How to solve Leetcode 923. 3Sum With Multiplicity

How to solve Leetcode 923. 3Sum With Multiplicity

Problem statement

Given an integer array arr, and an integer target, return the number of tuples i, j, k such that i < j < k and arr[i] + arr[j] + arr[k] == target.

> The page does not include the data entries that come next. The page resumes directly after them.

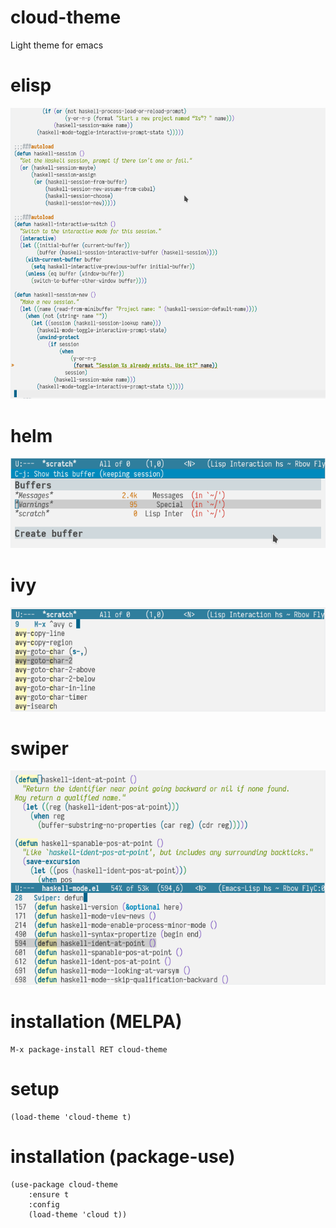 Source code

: # cloud-theme

Light theme for emacs

# elisp

![Screenshot](elisp.png)

# helm

![Helm](helm.png)

# ivy

![ivy](ivy.png)

# swiper

![swiper](swiper.png)

# installation (MELPA)

    M-x package-install RET cloud-theme

# setup

    (load-theme 'cloud-theme t)

# installation (package-use)

    (use-package cloud-theme
        :ensure t
        :config
        (load-theme 'cloud t))
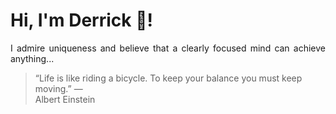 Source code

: # Hi, I'm Derrick 👋!
<p align="justify">I admire uniqueness and believe that a clearly focused mind can achieve anything...</p> 
<!-- #quote-start -->
<blockquote>&ldquo;Life is like riding a bicycle. To keep your balance you must keep moving.&rdquo; &mdash; <footer>Albert Einstein</footer></blockquote>
<!-- #quote-end -->
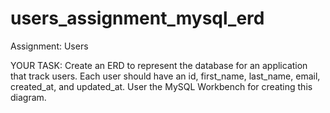 # users_assignment_mysql_erd

Assignment: Users

YOUR TASK: Create an ERD to represent the database for an application that track users.
	Each user should have an id, first_name, last_name, email, created_at, and updated_at.
 	User the MySQL Workbench for creating this diagram.
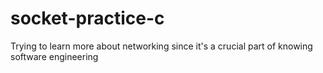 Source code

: # socket-practice-c


Trying to learn more about networking since it's a crucial part of knowing software engineering
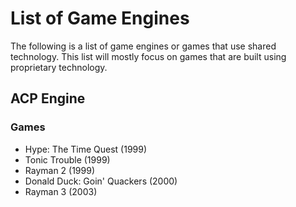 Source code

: # List of Game Engines

The following is a list of game engines or games that use shared technology. This list will mostly focus on games that are built using proprietary technology.

## ACP Engine

### Games

* Hype: The Time Quest (1999)
* Tonic Trouble (1999)
* Rayman 2 (1999)
* Donald Duck: Goin' Quackers (2000)
* Rayman 3 (2003)
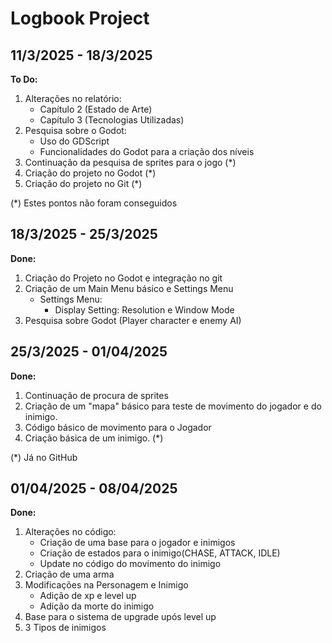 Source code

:# Logbook Project

## 11/3/2025 - 18/3/2025
**To Do:**
1. Alterações no relatório:
	* Capítulo 2 (Estado de Arte)
	* Capítulo 3 (Tecnologias Utilizadas)
2. Pesquisa sobre o Godot:
	* Uso do GDScript
	* Funcionalidades do Godot para a criação dos níveis
3. Continuação da pesquisa de sprites para o jogo (*)	
4. Criação do projeto no Godot (*)
5. Criação do projeto no Git (*)

(*) Estes pontos não foram conseguidos

## 18/3/2025 - 25/3/2025
**Done:**
1. Criação do Projeto no Godot e integração no git
2. Criação de um Main Menu básico e Settings Menu
	* Settings Menu:
		* Display Setting: Resolution e Window Mode
3. Pesquisa sobre Godot (Player character e enemy AI)

## 25/3/2025 - 01/04/2025
**Done:**
1. Continuação de procura de sprites
2. Criação de um "mapa" básico para teste de movimento do jogador e do inimigo.
3. Código básico de movimento para o Jogador
4. Criação básica de um inimigo. (*)

(*) Já no GitHub

## 01/04/2025 - 08/04/2025
**Done:**
1. Alterações no código:
	* Criação de uma base para o jogador e inimigos
	* Criação de estados para o inimigo(CHASE, ATTACK, IDLE)
	* Update no código do movimento do inimigo
2. Criação de uma arma
3. Modificações na Personagem e Inimigo
	* Adição de xp e level up
	* Adição da morte do inimigo
4. Base para o sistema de upgrade upós level up
5. 3 Tipos de inimigos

As the answer can be very large, return it modulo 10^9 + 7.

Example 1

Input: arr = [1,1,2,2,3,3,4,4,5,5], target = 8
Output: 20
Explanation: 
Enumerating by the values (arr[i], arr[j], arr[k]):
(1, 2, 5) occurs 8 times;
(1, 3, 4) occurs 8 times;
(2, 2, 4) occurs 2 times;
(2, 3, 3) occurs 2 times.

Example 2

Input: arr = [1,1,2,2,2,2], target = 5
Output: 12
Explanation: 
arr[i] = 1, arr[j] = arr[k] = 2 occurs 12 times:
We choose one 1 from [1,1] in 2 ways,
and two 2s from [2,2,2,2] in 6 ways.

Constraints

  • 3 <= arr.length <= 3000.
  • 0 <= arr[i] <= 100.
  • 0 <= target <= 300.

Solution 1: Bruteforce

Find all tuples that satisfy the target sum.

Code

#include <vector>
#include <iostream>
using namespace std;
int threeSumMulti(vector<int>& arr, int target) {
    const int MOD = 1000000007;
    int count = 0;
    for (int i = 0; i < arr.size() - 2; i++) {
        for (int j = i + 1; j < arr.size() - 1; j++) {
            for (int k = j + 1; k < arr.size(); k++) {
                if (arr[i] + arr[j] + arr[k] == target) {
                    count += 1 % MOD;
                }
            }
        }
    }
    return count;
}
int main() {
    vector<int> arr{1,1,2,2,3,3,4,4,5,5};
    cout << threeSumMulti(arr, 8) << endl;
    arr = {1,1,2,2,2,2};
    cout << threeSumMulti(arr, 5) << endl;
}
Output:
20
12

Complexity

  • Runtime: O(N^3), where N = arr.length.
  • Extra space: O(1).

Solution 2: Store one of the values in the tuples

Rewrite the condition arr[i] + arr[j] + arr[k] == target as arr[i] == target - arr[j] - arr[k], then you can reduce one of the for loops by using a map to store the count of the values arr[i] that have been visited.

Code

#include <vector>
#include <iostream>
#include <unordered_map>
using namespace std;
int threeSumMulti(vector<int>& arr, int target) {
    unordered_map<int, int> m;
    const int MOD = 1000000007;
    int count = 0;
    for (int i = 0; i < arr.size() - 1; i++) {
        for (int j = i + 1; j < arr.size(); j++) {
            auto it = m.find(target - arr[i] - arr[j]);
            if (it != m.end()) {
                count = (count + it->second) % MOD;
            }
        }
        m[arr[i]]++;
    }
    return count;
}
int main() {
    vector<int> arr{1,1,2,2,3,3,4,4,5,5};
    cout << threeSumMulti(arr, 8) << endl;
    arr = {1,1,2,2,2,2};
    cout << threeSumMulti(arr, 5) << endl;
}
Output:
20
12

Complexity

  • Runtime: O(N^2), where N = arr.length.
  • Extra space: O(N).